All are available from Classic Jazz/Inner City Records, 50 Executive Blvd., Elmsford, N.Y. 10523-1325 or www.musicminusone.com.
Apart from the all-star personnel, which includes Joe Ascione, leader-drums; Djembe, drum; John Cocuzzi, piano; Frank Tate, bass, and Allan Vaché, clarinet, one immediately is struck by the eclecticism of the material. It ranges from the album's title tune by Ascione to Gershwin to Lennon and McCartney to a Disney film song to the finale which is guaranteed to drive you ape. (If only they had included one of my faves, "The Woody Woodpecker Song.") But, these guys could take virtually anything and make something good out of it. It's a musical chicken salad, but they are up for the challenge, stimulating your taste for variety and making you want more.
Available online from www.arborsrecords.com or call 1-800-299-1930.
Debbie Arthurs has been the vocalist and drummer with a popular British band, the Charleston Chasers, since 1987, and this collection of tunes recorded in 2006 presents her with her own group, Sweet Rhythm, in a program of light pop from the 1920s. Her backup group includes Norman Gill, piano; Norman Field, reeds; Andy Woon, cornet; Mike Piggott, violin; Thomas "Spats" Langham, guitar, ukulele and vocals, and Malcolm Sked, bass.
The group is thoroughly at home with the idioms of this music, and Arthurs guides them skillfully from the drum kit and microphone.
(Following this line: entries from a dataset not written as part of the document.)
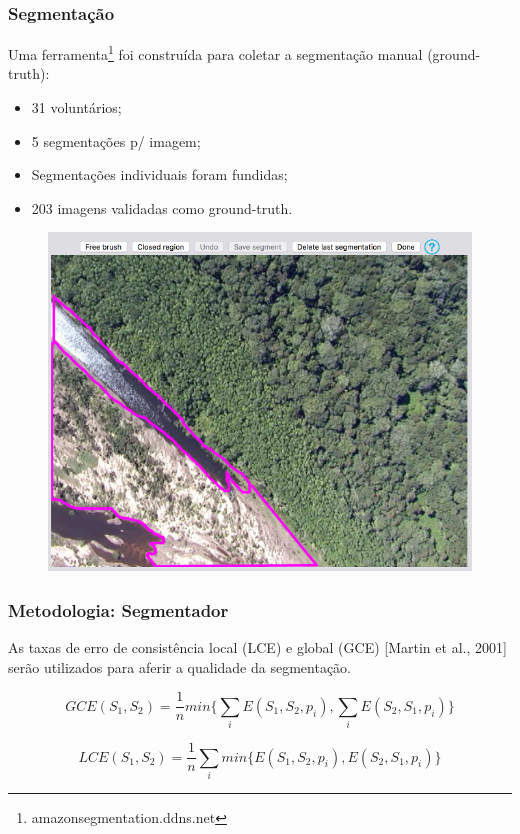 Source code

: \documentclass[t]{beamer}
\begin{document}
\begin{frame}[c]
	\frametitle{Segmentação}

	Uma ferramenta\footnote{amazonsegmentation.ddns.net} foi construída para coletar a segmentação manual (ground-truth):


	\begin{minipage}{0.49\linewidth}
		\begin{itemize}
			\item 31 voluntários;
			\item 5 segmentações p/ imagem;
			\item Segmentações individuais foram fundidas;
			\item 203 imagens validadas como ground-truth.
		\end{itemize}
	\end{minipage}
	\begin{minipage}[r]{0.49\linewidth}
		\begin{figure}[h]
			\includegraphics[width=\textwidth]{imgs/manualseg}
		\end{figure}
	\end{minipage}
\end{frame}

\begin{frame}[c]
	\frametitle{Metodologia: Segmentador}

	As taxas de erro de consistência local (LCE) e global (GCE) [Martin et al., 2001] serão utilizados para aferir a qualidade da segmentação.

	\begin{equation*}
		\displaystyle GCE(S_1,S_2) = \frac{1}{n} min \biggl\{ \sum_{i} E(S_1,S_2,p_i), \sum_{i} E(S_2,S_1,p_i) \biggr\}
	\end{equation*}

	\begin{equation*}
		\displaystyle LCE(S_1,S_2) = \frac{1}{n} \sum_{i} min \biggl\{ E(S_1,S_2,p_i), E(S_2,S_1,p_i) \biggr\}
	\end{equation*}
\end{frame}
\end{document}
She is a light soprano with a pleasant, supple voice, shaped by the early jazz singer Annette Hanshaw, once a pop superstar and one of the first notable band singers.
Arthurs' wide repertory of winsome semi-novelties and light love lyrics overlap with interests of the remarkable San Francisco chanteuse Janet Klein, and like Klein and others today, she fronts a nimble and subtle backup group, using violin and guitar as prominently as horns and percussion. The combination makes for pleasant listening and keeps her voice in the spotlight. To boot, Sweet Rhythm is a capable, swinging band -- it handles the pop fare with quiet ease.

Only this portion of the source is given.